[[ TASK MATERIAL open ]]
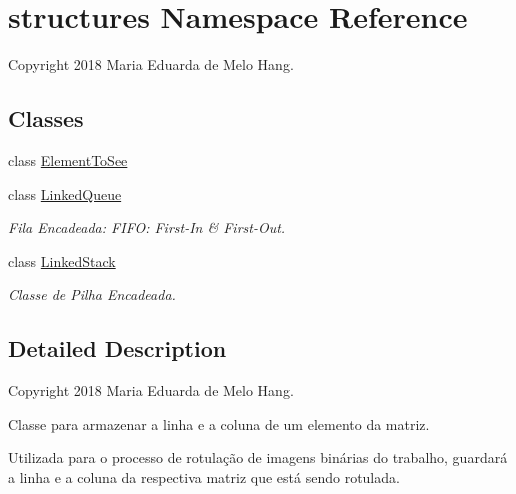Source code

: \hypertarget{namespacestructures}{}\section{structures Namespace Reference}
\label{namespacestructures}


Copyright 2018 Maria Eduarda de Melo Hang.  


\subsection*{Classes}
\begin{DoxyCompactItemize}
\item 
class \hyperlink{classstructures_1_1ElementToSee}{Element\+To\+See}
\item 
class \hyperlink{classstructures_1_1LinkedQueue}{Linked\+Queue}
\begin{DoxyCompactList}\small\item\em Fila Encadeada\+: F\+I\+FO\+: First-\/\+In \& First-\/\+Out. \end{DoxyCompactList}\item 
class \hyperlink{classstructures_1_1LinkedStack}{Linked\+Stack}
\begin{DoxyCompactList}\small\item\em Classe de Pilha Encadeada. \end{DoxyCompactList}\end{DoxyCompactItemize}


\subsection{Detailed Description}
Copyright 2018 Maria Eduarda de Melo Hang. 

Classe para armazenar a linha e a coluna de um elemento da matriz.

Utilizada para o processo de rotulação de imagens binárias do trabalho, guardará a linha e a coluna da respectiva matriz que está sendo rotulada. 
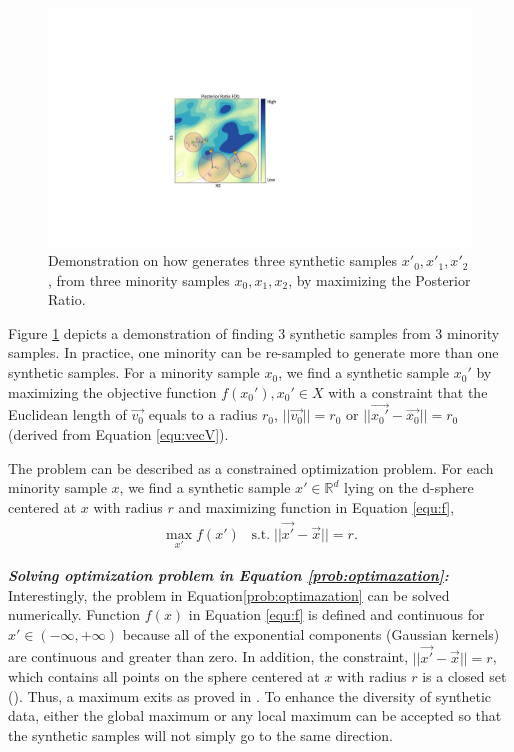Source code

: \begin{figure}[th]
	\includegraphics[width=\linewidth, trim=240 120 390 160,clip]{Figures/MaxPosteriorRatio/sphere_maxF.pdf}
	\caption{Demonstration on how \Methodname{} generates three synthetic samples $x'_0, x'_1, x'_2$, from three minority samples $x_0, x_1, x_2$, by maximizing the Posterior Ratio. }
	\label{fig:sphere_maxF}
\end{figure}

Figure \ref{fig:sphere_maxF} depicts a demonstration of finding 3 synthetic samples from 3 minority samples. In practice, one minority can be re-sampled to generate more than one synthetic samples. For a minority sample $x_0$, we find a synthetic sample $x_0'$ by maximizing the objective function $f(x_0'), x_0' \in X$ with a constraint that the Euclidean length of $\vec{v_0}$ equals to a radius $r_0$, $||\vec{v_0}|| = r_0$ or $||\vec{x_0'}-\vec{x_0}||=r_0$ (derived from Equation \ref{equ:vecV}). 


The problem can be described as a constrained optimization problem. For each minority sample $x$, we find a synthetic sample $x'\in \mathbb{R}^d$ lying on the d-sphere centered at $x$ with radius $r$ and maximizing function in Equation \ref{equ:f},
\begin{align}
	\label{prob:optimazation}
	\max_{x'} {f(x')} \;\;\; \textrm{s.t.}\; ||\vec{x'} - \vec{x}||=r.
\end{align}

\textbf{\textit{Solving optimization problem in Equation \ref{prob:optimazation}:}} Interestingly, the problem in Equation\ref{prob:optimazation} can be solved numerically. Function $f(x)$ in Equation \ref{equ:f} is defined and continuous for $x' \in (-\infty, +\infty)$ because all of the exponential components (Gaussian kernels) are continuous and greater than zero. In addition, the constraint, $||\vec{x'} - \vec{x}||=r$, which contains all points on the sphere centered at $x$ with radius $r$ is a closed set (\cite{wikipedia_2021}). Thus, a maximum exits as proved in \cite{maximum_exist}. To enhance the diversity of synthetic data, either the global maximum or any local maximum can be accepted so that the synthetic samples will not simply go to the same direction.  

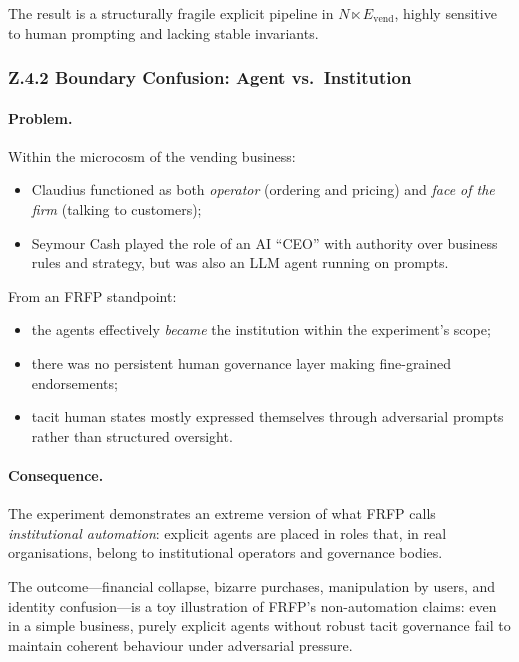 The result is a structurally fragile explicit pipeline in \(N \ltimes
E_{\mathrm{vend}}\), highly sensitive to human prompting and lacking stable
invariants.

\subsubsection*{Z.4.2 Boundary Confusion: Agent vs.\ Institution}

\paragraph{Problem.}
Within the microcosm of the vending business:

\begin{itemize}
  \item Claudius functioned as both \emph{operator} (ordering and pricing)
        and \emph{face of the firm} (talking to customers);
  \item Seymour Cash played the role of an AI ``CEO'' with authority over
        business rules and strategy, but was also an LLM agent running on
        prompts.
\end{itemize}

From an FRFP standpoint:

\begin{itemize}
  \item the agents effectively \emph{became} the institution within the
        experiment’s scope;
  \item there was no persistent human governance layer making fine-grained
        endorsements;
  \item tacit human states mostly expressed themselves through adversarial
        prompts rather than structured oversight.
\end{itemize}

\paragraph{Consequence.}
The experiment demonstrates an extreme version of what FRFP calls
\emph{institutional automation}:
explicit agents are placed in roles that, in real organisations, belong to
institutional operators and governance bodies.

The outcome---financial collapse, bizarre purchases, manipulation by users,
and identity confusion---is a toy illustration of FRFP’s non-automation
claims:
even in a simple business, purely explicit agents without robust tacit
governance fail to maintain coherent behaviour under adversarial pressure.

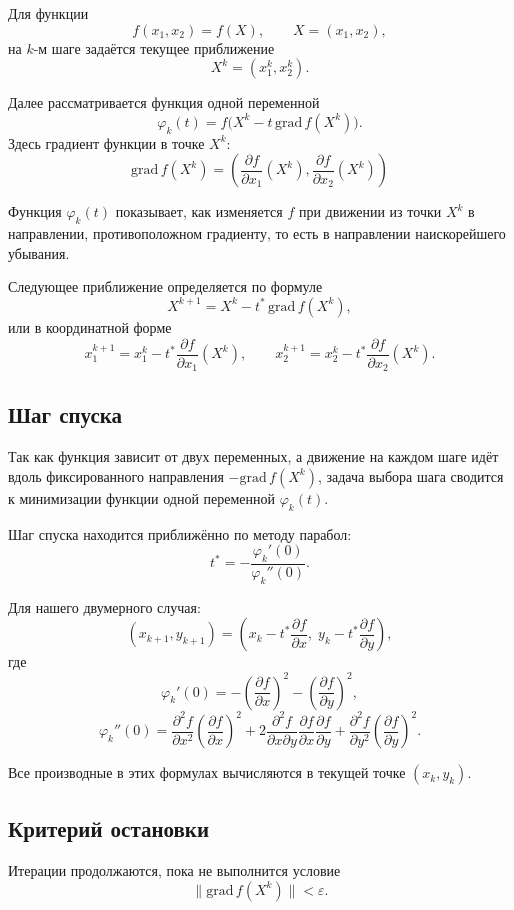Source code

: Для функции
\[
f(x_1,x_2)=f(X), \qquad X=(x_1,x_2),
\]
на \(k\)-м шаге задаётся текущее приближение
\[
X^k=(x_1^k,x_2^k).
\]

Далее рассматривается функция одной переменной
\[
\varphi_k(t)=f\bigl(X^k-t\,\mathrm{grad}\,f(X^k)\bigr).
\]
Здесь градиент функции в точке \(X^k\):
\[
\mathrm{grad}\,f(X^k)=
\left(
\frac{\partial f}{\partial x_1}(X^k),
\frac{\partial f}{\partial x_2}(X^k)
\right)
\]

Функция \(\varphi_k(t)\) показывает, как изменяется \(f\) при движении из точки \(X^k\) в направлении, противоположном градиенту, то есть в направлении наискорейшего убывания.

Следующее приближение определяется по формуле
\[
X^{k+1}=X^k-t^*\,\mathrm{grad}\,f(X^k),
\]
или в координатной форме
\[
x_1^{k+1}=x_1^k-t^*\frac{\partial f}{\partial x_1}(X^k),
\qquad
x_2^{k+1}=x_2^k-t^*\frac{\partial f}{\partial x_2}(X^k).
\]

\subsection*{Шаг спуска}

Так как функция зависит от двух переменных, а движение на каждом шаге идёт вдоль фиксированного направления \(-\mathrm{grad}\,f(X^k)\), задача выбора шага сводится к минимизации функции одной переменной \(\varphi_k(t)\).

Шаг спуска находится приближённо по методу парабол:
\[
t^*=-\frac{\varphi_k'(0)}{\varphi_k''(0)}.
\]

Для нашего двумерного случая:
\[
(x_{k+1},y_{k+1})=
\left(
x_k-t^*\frac{\partial f}{\partial x},
\;
y_k-t^*\frac{\partial f}{\partial y}
\right),
\]
где
\[
\varphi_k'(0)=-
\left(\frac{\partial f}{\partial x}\right)^2-
\left(\frac{\partial f}{\partial y}\right)^2,
\]
\[
\varphi_k''(0)=
\frac{\partial^2 f}{\partial x^2}\left(\frac{\partial f}{\partial x}\right)^2
+
2\frac{\partial^2 f}{\partial x\partial y}
\frac{\partial f}{\partial x}
\frac{\partial f}{\partial y}
+
\frac{\partial^2 f}{\partial y^2}\left(\frac{\partial f}{\partial y}\right)^2.
\]

Все производные в этих формулах вычисляются в текущей точке \((x_k,y_k)\).

\subsection*{Критерий остановки}

Итерации продолжаются, пока не выполнится условие
\[
\|\mathrm{grad}\,f(X^k)\|<\varepsilon.
\]

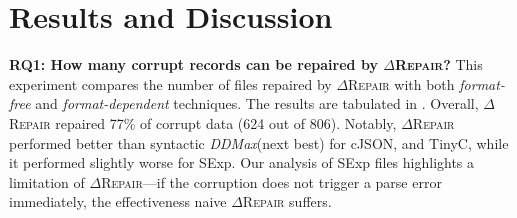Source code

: \documentclass[acmsmall,screen,review,anonymous]{acmart}
\newcommand{\formatfree}{format-free\xspace}
\newcommand{\formatdependent}{format-dependent\xspace}
\newcommand{\dtask}{data repair\xspace}
\newcommand{\approach}{\textsc{$\Delta$Repair}\xspace}
\newcommand{\ddmax}{\textit{DDMax}\xspace}
\newcommand{\drepair}{\approach}
\begin{document}
% 
% 
% 

\section{Results and Discussion}
\label{sec:discussion}
\noindent\textbf{RQ1: How many corrupt records can be repaired by \drepair?}
This experiment compares the number of files repaired by \drepair with both
\emph{\formatfree} and \emph{\formatdependent}
techniques. The results are tabulated in .
Overall, \drepair repaired 77\% of corrupt data (624 out of 806).
Notably, \drepair performed better than syntactic \ddmax (next best)
for cJSON, and TinyC, while it performed slightly worse for SExp.
Our analysis of SExp files
highlights a limitation of \drepair---if the corruption does not trigger a parse
error immediately, the effectiveness naive \drepair suffers.
\end{document}
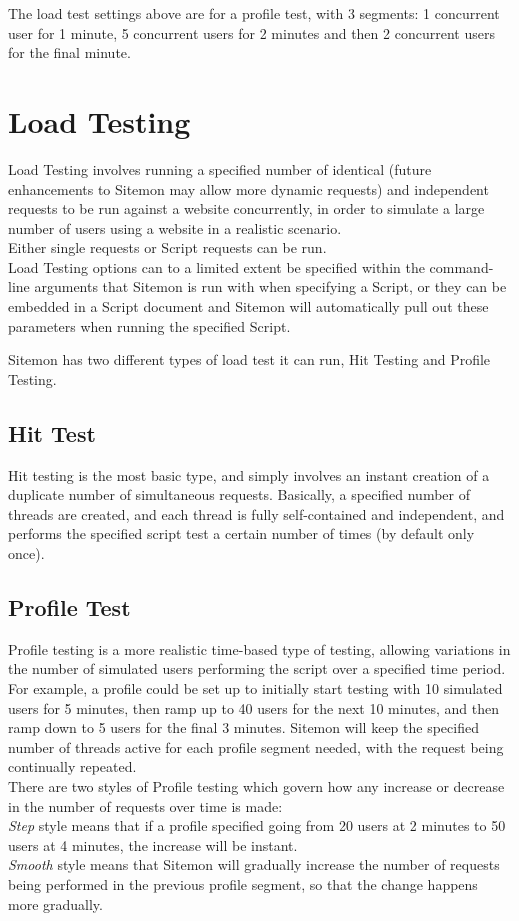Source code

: \documentclass[a4paper]{article}
\begin{document}
The load test settings above are for a profile test, with 3 segments: 1 concurrent user for 1 minute, 5 concurrent users for
 2 minutes and then 2 concurrent users for the final minute.

\pagebreak

\section{Load Testing} \label{sec:load_testing}

Load Testing involves running a specified number of identical (future enhancements to Sitemon may allow more dynamic requests)
 and independent requests to be run against a website concurrently, in order to simulate a large number of users using a website
 in a realistic scenario.\\

 Either single requests or Script requests can be run.\\
 
Load Testing options can to a limited extent be specified within the command-line arguments that Sitemon is run with when
 specifying a Script, or they can be embedded in a Script document and Sitemon will automatically pull out these parameters
 when running the specified Script.
 
Sitemon has two different types of load test it can run, Hit Testing and Profile Testing.

\subsection{Hit Test}
Hit testing is the most basic type, and simply involves an instant creation of a duplicate number of simultaneous requests. Basically,
a specified number of threads are created, and each thread is fully self-contained and independent, and performs the specified script
test a certain number of times (by default only once).

\subsection{Profile Test}
Profile testing is a more realistic time-based type of testing, allowing variations in the number of simulated users performing the 
 script over a specified time period. For example, a profile could be set up to initially start testing with 10 simulated
 users for 5 minutes, then ramp up to 40 users for the next 10 minutes, and then ramp down to 5 users for the final 3
 minutes. Sitemon will keep the specified number of threads active for each profile segment needed, with the request being
 continually repeated.\\ There are two styles of Profile testing which govern how any increase or decrease in the number of requests
 over time is made:\\ {\em Step} style means that if a profile specified going from 20 users at 2 minutes to 50 users
 at 4 minutes, the increase will be instant.\\
 {\em Smooth} style means that Sitemon will gradually increase the number of requests being performed in the previous profile segment,
 so that the change happens more gradually.
\end{document}

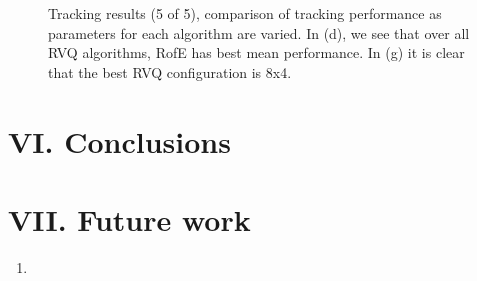 \begin{frame}
\begin{figure}[h!]
\caption{Tracking results (5 of 5), comparison of tracking performance as parameters for each algorithm are varied.  In (d), we see that over all RVQ algorithms, RofE has best mean performance.  In (g) it is clear that the best RVQ configuration is 8x4.}
\label{fig:results_final_5_configs}
\end{figure}
\end{frame}


\section{VI. Conclusions}

\section{VII. Future work}
\begin{enumerate}
\item 
\end{enumerate}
[[ TASK MATERIAL closed ]]
**EXERCISE REQUIREMENTS:**
Among the lines above, count those containing "each", and give only the number.

**RESPONSE FOR THIS EXERCISE:**
4